Without actually seeing the cart, slots and items it’s hard to say what would be best. However my experience suggests that no single sensor type will work unless the cart is designed around it. e.g., a photosensor as darrelg suggests may work… right up until you insert an object that happens to be transparent to infrared. Likewise, microswitches seem like a good idea, but the slot needs to be designed around the switch. Neither of those will be under $1/point.
From a hobbyist perspective it’s easy to get misled by cost: wire, sensors, connectors etc. are cheap and time is free.
From a business perspective, integrating them is far from free and you’ll likely want more expensive parts because the cost of replacing them is high. For example, I make a product that has a cable harness with 50+ wires. Even in the quantities I need to buy parts, a single wire with contacts crimped on each end is about 75 cents.
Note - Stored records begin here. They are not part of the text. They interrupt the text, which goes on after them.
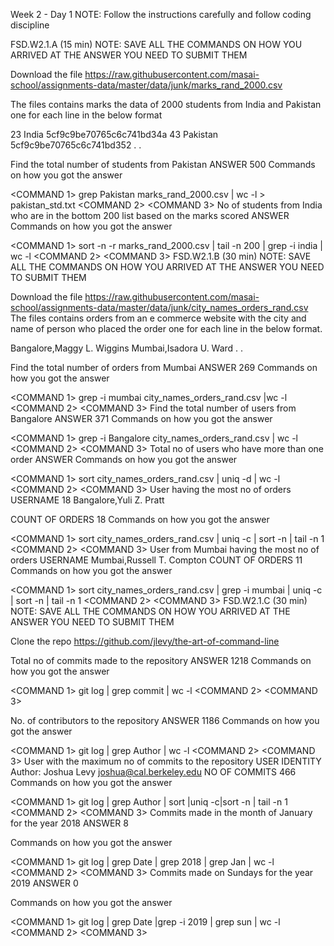 Week 2 - Day 1
NOTE: Follow the instructions carefully and follow coding discipline

FSD.W2.1.A (15 min)
NOTE: SAVE ALL THE COMMANDS ON HOW YOU ARRIVED AT THE ANSWER YOU NEED TO SUBMIT THEM

Download the file https://raw.githubusercontent.com/masai-school/assignments-data/master/data/junk/marks_rand_2000.csv

The files contains marks the data of 2000 students from India and Pakistan one for each line in the below format

23 India 5cf9c9be70765c6c741bd34a
43 Pakistan 5cf9c9be70765c6c741bd352
.
.

Find the total number of students from Pakistan
ANSWER 500
Commands on how you got the answer

<COMMAND 1>  grep Pakistan marks_rand_2000.csv | wc -l > pakistan_std.txt
<COMMAND 2>
<COMMAND 3>
No of students from India who are in the bottom 200 list based on the marks scored
ANSWER
Commands on how you got the answer

<COMMAND 1> sort -n -r marks_rand_2000.csv | tail -n 200 | grep -i india | wc -l
<COMMAND 2>
<COMMAND 3>
FSD.W2.1.B (30 min)
NOTE: SAVE ALL THE COMMANDS ON HOW YOU ARRIVED AT THE ANSWER YOU NEED TO SUBMIT THEM

Download the file https://raw.githubusercontent.com/masai-school/assignments-data/master/data/junk/city_names_orders_rand.csv The files contains orders from an e commerce website with the city and name of person who placed the order one for each line in the below format.

Bangalore,Maggy L. Wiggins
Mumbai,Isadora U. Ward
.
.

Find the total number of orders from Mumbai
ANSWER  269 
Commands on how you got the answer

<COMMAND 1> grep -i mumbai city_names_orders_rand.csv |wc -l
<COMMAND 2>
<COMMAND 3>
Find the total number of users from Bangalore
ANSWER  371
Commands on how you got the answer

<COMMAND 1>   grep -i Bangalore city_names_orders_rand.csv | wc -l
<COMMAND 2>
<COMMAND 3>
Total no of users who have more than one order
ANSWER
Commands on how you got the answer

<COMMAND 1> sort city_names_orders_rand.csv | uniq -d | wc -l
<COMMAND 2>
<COMMAND 3>
User having the most no of orders
USERNAME   18 Bangalore,Yuli Z. Pratt

COUNT OF ORDERS 18
Commands on how you got the answer

<COMMAND 1>  sort city_names_orders_rand.csv | uniq -c | sort -n | tail -n 1
<COMMAND 2>
<COMMAND 3>
User from Mumbai having the most no of orders
USERNAME    Mumbai,Russell T. Compton
COUNT OF ORDERS 11
Commands on how you got the answer

<COMMAND 1> sort city_names_orders_rand.csv | grep -i mumbai | uniq -c | sort -n | tail -n 1
<COMMAND 2>
<COMMAND 3>
FSD.W2.1.C (30 min)
NOTE: SAVE ALL THE COMMANDS ON HOW YOU ARRIVED AT THE ANSWER YOU NEED TO SUBMIT THEM

Clone the repo https://github.com/jlevy/the-art-of-command-line

Total no of commits made to the repository
ANSWER 1218 
Commands on how you got the answer

<COMMAND 1> git log | grep commit | wc -l
<COMMAND 2>
<COMMAND 3>

No. of contributors to the repository
ANSWER  1186
Commands on how you got the answer

<COMMAND 1>  git log | grep Author | wc -l
<COMMAND 2>
<COMMAND 3>
User with the maximum no of commits to the repository
USER IDENTITY Author: Joshua Levy <joshua@cal.berkeley.edu>
NO OF COMMITS 466
Commands on how you got the answer

<COMMAND 1> git log | grep Author | sort |uniq -c|sort -n | tail -n 1
<COMMAND 2>
<COMMAND 3>
Commits made in the month of January for the year 2018
ANSWER  8

Commands on how you got the answer

<COMMAND 1> git log | grep Date | grep 2018 | grep Jan | wc -l
<COMMAND 2>
<COMMAND 3>
Commits made on Sundays for the year 2019
ANSWER 0

Commands on how you got the answer

<COMMAND 1> git log | grep Date |grep -i 2019 | grep sun | wc -l
<COMMAND 2>
<COMMAND 3>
Then there’s the labor cost of just plugging that wire into a cable housing and testing it. Already over $1/pin for a simple cable. If you buy a simple cheap IR photointerrupter sensor from SparkFun, then you need to have bracketry custom made to hold it in place; you need cabling, connectors, wire dressing to route the cables. By that point, you may as well buy an industrial sensor that has all that done for you at a cost of $50. Haven’t even gotten to the labor of connecting everything up.
I’m not trying to throw a damper on anything, just being realistic about true costs.
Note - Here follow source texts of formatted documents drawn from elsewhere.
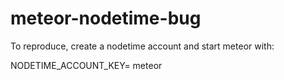 meteor-nodetime-bug
===================

To reproduce, create a nodetime account and start meteor with:

NODETIME_ACCOUNT_KEY=<your-account-key> meteor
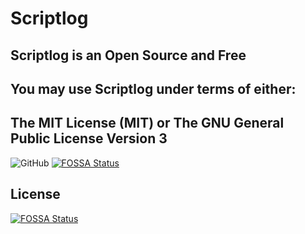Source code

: # Scriptlog

## Scriptlog is an Open Source and Free

## You may use Scriptlog under terms of either:

## The MIT License (MIT) or The GNU General Public License Version 3

![GitHub](https://img.shields.io/github/license/cakmoel/scriptlog?style=flat-square)
[![FOSSA Status](https://app.fossa.com/api/projects/git%2Bgithub.com%2Fcakmoel%2FScriptlog.svg?type=shield)](https://app.fossa.com/projects/git%2Bgithub.com%2Fcakmoel%2FScriptlog?ref=badge_shield)


## License
[![FOSSA Status](https://app.fossa.com/api/projects/git%2Bgithub.com%2Fcakmoel%2FScriptlog.svg?type=large)](https://app.fossa.com/projects/git%2Bgithub.com%2Fcakmoel%2FScriptlog?ref=badge_large)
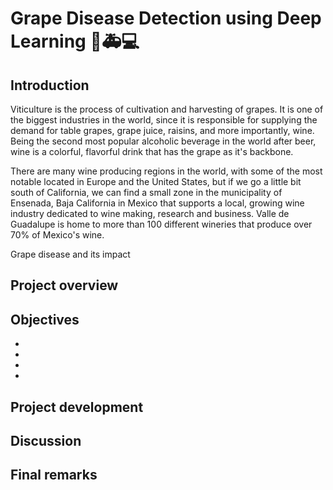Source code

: # **Grape Disease Detection using Deep Learning 🍇:ambulance:💻** 

## **Introduction**

Viticulture is the process of cultivation and harvesting of grapes. It is one of the biggest industries in the world, since it is responsible for supplying the demand for table grapes, grape juice, raisins, and more importantly, wine. Being the second most popular alcoholic beverage in the world after beer, wine is a colorful, flavorful drink that has the grape as it's backbone.

There are many wine producing regions in the world, with some of the most notable located in Europe and the United States, but if we go a little bit south of California, we can find a small zone in the municipality of Ensenada, Baja California in Mexico that supports a local, growing wine industry dedicated to wine making, research and business. Valle de Guadalupe is home to more than 100 different wineries that produce over 70% of Mexico's wine. 

Grape disease and its impact

## **Project overview**



## **Objectives**
-
-
-
-

## **Project development**



## **Discussion**



## **Final remarks**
IMHO, the only way you have a snowball’s chance of hitting a sub $10/slot target is with the most dead-simple approach: a toggle switch/pushbutton at each slot and the operator presses it when he puts something in a slot. That may hit the cost target but it will have to be wired. Emphasis on may. In reality, you’ll probably end up needing a pretty rugged switch and those won’t come cheap. It is possible to build a wireless solution for each slot, but unless you’re going into the business of building these things, you probably will never recover the cost.
Sorry, but while it may be possible to prototype this for $10 per slot, I doubt a warehouse floor ready solution will be that cheap. The electronics are pretty simple: an Arduino, BeagleBone, or RPi with I/O expander will read the inputs just fine. The problem is that something that has to be pushed many times a day, that will probably have things dropped on it, get dirty over time, etc. is typically not going to be cheap.